For many parents and caregivers, even if you don’t have to get up to go to work in the morning, the question you will ask yourself more than any other may well be will this baby ever sleep through the night?
The answer is yes – sort of. The truth is, few babies truly ‘sleep through the night’ in the same way an adult does. In fact, sleep researchers have found that little people under 12 months old will normally wake up an average of three times during the night. For the first few months of life, 95% of babies will cry when they wake up and they’ll mostly want some help from you getting back to sleep. But eventually, they’ll learn to just nod back off to sleep on their own.
Several studies have found that by eight months old, over 50% of infants who wake at night go back to sleep without any attention from parents or other caregivers. In fact, sometimes their parents didn’t even realise they’d been awake.
All babies are individuals, and sleep patterns vary greatly from child to child. Even though typical sleep patterns don’t apply to all babies, researchers have identified general patterns that you can look for as your child gets older.
Sleep for newborn to six months
It might seem hard to believe when you don’t get enough sleep yourself, but wee babies sleep around 18 hours a day. It’s also ok if yours sleeps more than that, or less than that. Generally speaking little babies will sleep in batches of a few hours at a time, between 2 and 4 then wake for short periods (quick feed, change, cuddle and back off to sleep). The pattern may vary and change somewhat, and it does go on around the clock. A newborn doesn’t know that people sleep when it’s dark, and a baby’s ‘circadian rhythm’ – the 24-hour internal clock that controls our sleeping and waking patterns – is still developing.
By around six months of age, babies may have their big sleep at night and have some pattern with darkness and light. At six months, your baby will probably still wake a few times a night, and that’s ok.
Researchers using video recording in nurseries found that babies vary a lot when it comes to waking and crying – or not crying – at night. They found the biggest changes in infants’ sleeping and waking patterns happen between three and six months. Six-month-olds sleep longer at a stretch than three-month-olds. They’re also more likely to go back to sleep on their own when they wake.
There are so many wonderful changes in babies during the first 12 months. Sleep is one of them, as babies develop more adult-like sleep patterns, so hang in there. Sleep is on the way.
And remember, when you hear that cry in the night:
Your baby doesn’t know the meaning of the phrase ‘sleeping through the night’.
Don’t expect your baby to sleep through most of a night before 3-6 months.
Even after 3-6 months, it’s normal for babies to wake up several times during the night.

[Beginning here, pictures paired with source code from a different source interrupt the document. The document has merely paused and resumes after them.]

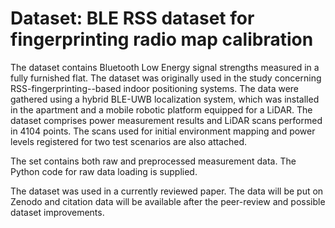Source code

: # Dataset: BLE RSS dataset for fingerprinting radio map calibration

The dataset contains Bluetooth Low Energy signal strengths measured in a fully furnished flat.  The dataset was originally used in the study concerning RSS-fingerprinting--based indoor positioning systems. The data were gathered using a hybrid BLE-UWB localization system, which was installed in the apartment and a mobile robotic platform equipped for a LiDAR. The dataset comprises power measurement results and LiDAR scans performed in 4104 points. The scans used for initial environment mapping and power levels registered for two test scenarios are also attached. 

The set contains both raw and preprocessed measurement data. The Python code for raw data loading is supplied.

The dataset was used in a currently reviewed paper. The data will be put on Zenodo and citation data will be available after the peer-review and possible dataset improvements.

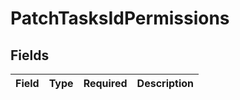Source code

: # PatchTasksIdPermissions


## Fields

| Field       | Type        | Required    | Description |
| ----------- | ----------- | ----------- | ----------- |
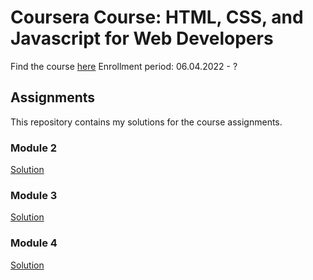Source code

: # Coursera Course: HTML, CSS, and Javascript for Web Developers
Find the course [here](https://www.coursera.org/learn/html-css-javascript-for-web-developers?)
Enrollment period: 06.04.2022 - ?

## Assignments
This repository contains my solutions for the course assignments.
### Module 2
[Solution](https://athzsc.github.io/webdev-coursera/mod2_solution/)
### Module 3
[Solution](https://athzsc.github.io/webdev-coursera/mod3_solution/)
### Module 4
[Solution](https://athzsc.github.io/webdev-coursera/mod4_solution/)
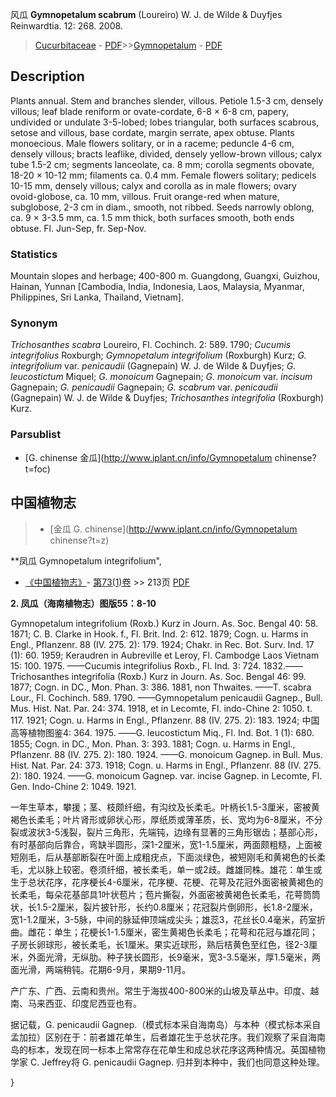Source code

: 风瓜 **Gymnopetalum scabrum** (Loureiro) W. J. de Wilde & Duyfjes Reinwardtia. 12: 268. 2008.

> [Cucurbitaceae](http://www.iplant.cn/info/Cucurbitaceae?t=foc) - [PDF](http://www.iplant.cn/foc/pdf/Cucurbitaceae.pdf)>>[Gymnopetalum](http://www.iplant.cn/info/Gymnopetalum?t=foc) - [PDF](http://www.iplant.cn/foc/pdf/Gymnopetalum.pdf)

## Description

Plants annual. Stem and branches slender, villous. Petiole 1.5-3 cm, densely villous; leaf blade reniform or ovate-cordate, 6-8 × 6-8 cm, papery, undivided or undulate 3-5-lobed; lobes triangular, both surfaces scabrous, setose and villous, base cordate, margin serrate, apex obtuse. Plants monoecious. Male flowers solitary, or in a raceme; peduncle 4-6 cm, densely villous; bracts leaflike, divided, densely yellow-brown villous; calyx tube 1.5-2 cm; segments lanceolate, ca. 8 mm; corolla segments obovate, 18-20 × 10-12 mm; filaments ca. 0.4 mm. Female flowers solitary; pedicels 10-15 mm, densely villous; calyx and corolla as in male flowers; ovary ovoid-globose, ca. 10 mm, villous. Fruit orange-red when mature, subglobose, 2-3 cm in diam., smooth, not ribbed. Seeds narrowly oblong, ca. 9 × 3-3.5 mm, ca. 1.5 mm thick, both surfaces smooth, both ends obtuse. Fl. Jun-Sep, fr. Sep-Nov.

### Statistics
Mountain slopes and herbage; 400-800 m. Guangdong, Guangxi, Guizhou, Hainan, Yunnan [Cambodia, India, Indonesia, Laos, Malaysia, Myanmar, Philippines, Sri Lanka, Thailand, Vietnam].

### Synonym
*Trichosanthes scabra* Loureiro, Fl. Cochinch. 2: 589. 1790; *Cucumis integrifolius* Roxburgh; *Gymnopetalum integrifolium* (Roxburgh) Kurz; *G. integrifolium* var. *penicaudii* (Gagnepain) W. J. de Wilde & Duyfjes; *G. leucostictum* Miquel; *G. monoicum* Gagnepain; *G. monoicum* var. *incisum* Gagnepain; *G. penicaudii* Gagnepain; *G. scabrum* var. *penicaudii* (Gagnepain) W. J. de Wilde & Duyfjes; *Trichosanthes integrifolia* (Roxburgh) Kurz.

### Parsublist

* [G.  chinense  金瓜](http://www.iplant.cn/info/Gymnopetalum chinense?t=foc)

## 中国植物志

> * [金瓜  G.  chinense](http://www.iplant.cn/info/Gymnopetalum chinense?t=z)

**凤瓜 Gymnopetalum integrifolium",

* [《中国植物志》](http://www.iplant.cn/frps)- [第73(1)卷](http://www.iplant.cn/frps/vol/73(1)) >> 213页 [PDF](http://www.iplant.cn/frps/pdf/73(1)/213a.PDF)

**2. 凤瓜（海南植物志）图版55：8-10**

Gymnopetalum integrifolium (Roxb.) Kurz in Journ. As. Soc. Bengal 40: 58. 1871; C. B. Clarke in Hook. f., Fl. Brit. Ind. 2: 612. 1879; Cogn. u. Harms in Engl., Pflanzenr. 88 (IV. 275. 2): 179. 1924; Chakr. in Rec. Bot. Surv. Ind. 17 (1): 60. 1959; Keraudren in Aubreville et Leroy, Fl. Cambodge Laos Vietnam 15: 100. 1975. ——Cucumis integrifolius Roxb., Fl. Ind. 3: 724. 1832.——Trichosanthes integrifolia (Roxb.) Kurz in Journ. As. Soc. Bengal 46: 99. 1877; Cogn. in DC., Mon. Phan. 3: 386. 1881, non Thwaites. ——T. scabra Lour., Fl. Cochinch. 589. 1790. ——Gymnopetalum penicaudii Gagnep., Bull. Mus. Hist. Nat. Par. 24: 374. 1918, et in Lecomte, Fl. indo-Chine 2: 1050. t. 117. 1921; Cogn. u. Harms in Engl., Pflanzenr. 88 (IV. 275. 2): 183. 1924; 中国高等植物图鉴4: 364. 1975. ——G. leucostictum Miq., Fl. Ind. Bot. 1 (1): 680. 1855; Cogn. in DC., Mon. Phan. 3: 393. 1881; Cogn. u. Harms in Engl., Pflanzenr. 88 (IV. 275. 2): 180. 1924. ——G. monoicum Gagnep. in Bull. Mus. Hist. Nat. Par. 24: 373. 1918; Cogn. u. Harms in Engl., Pflanzenr. 88 (IV. 275. 2): 180. 1924. ——G. monoicum Gagnep. var. incise Gagnep. in Lecomte, Fl. Gen. Indo-Chine 2: 1049. 1921.

一年生草本，攀援；茎、枝颇纤细，有沟纹及长柔毛。叶柄长1.5-3厘米，密被黄褐色长柔毛；叶片肾形或卵状心形，厚纸质或薄革质，长、宽均为6-8厘米，不分裂或波状3-5浅裂，裂片三角形，先端钝，边缘有显著的三角形锯齿；基部心形，有时基部向后靠合，弯缺半圆形，深1-2厘米，宽1-1.5厘米，两面颇粗糙，上面被短刚毛，后从基部断裂在叶面上成粗疣点，下面淡绿色，被短刚毛和黄褐色的长柔毛，尤以脉上较密。卷须纤细，被长柔毛，单一或2歧。雌雄同株。雄花：单生或生于总状花序，花序梗长4-6厘米，花序梗、花梗、花萼及花冠外面密被黄褐色的长柔毛，每朵花基部具1叶状苞片；苞片撕裂，外面密被黄褐色长柔毛，花萼筒筒状，长1.5-2厘米，裂片披针形，长约0.8厘米；花冠裂片倒卵形，长1.8-2厘米，宽1-1.2厘米，3-5脉，中间的脉延伸顶端成尖头；雄蕊3，花丝长0.4毫米，药室折曲。雌花：单生；花梗长1-1.5厘米，密生黄褐色长柔毛；花萼和花冠与雄花同；子房长卵球形，被长柔毛，长1厘米。果实近球形，熟后桔黄色至红色，径2-3厘米，外面光滑，无纵肋。种子狭长圆形，长9毫米，宽3-3.5毫米，厚1.5毫米，两面光滑，两端稍钝。花期6-9月，果期9-11月。

产广东、广西、云南和贵州。常生于海拔400-800米的山坡及草丛中。印度、越南、马来西亚、印度尼西亚也有。

据记载，G. penicaudii Gagnep.（模式标本采自海南岛）与本种（模式标本采自孟加拉）区别在于：前者雄花单生，后者雄花生于总状花序。我们观察了采自海南岛的标本，发现在同一标本上常常存在花单生和成总状花序这两种情况。英国植物学家 C. Jeffrey将 G. penicaudii Gagnep. 归并到本种中，我们也同意这种处理。

}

Every baby is different. Your normal, healthy baby might have different sleep patterns from other children.
Be patient and hang in there. Your baby will probably begin to sleep for longer stretches of time when the time is right developmentally.
If you’ve never had a period of bad sleeping before, you might get a shock at just how much lack of sleep can affect your life. It’s important you still look after yourself during this time, and try to get the sleep you need to feel rested. So leave the housework, rest when your baby does, catch a lie down together when you feed and accept all offers of help from friends and family.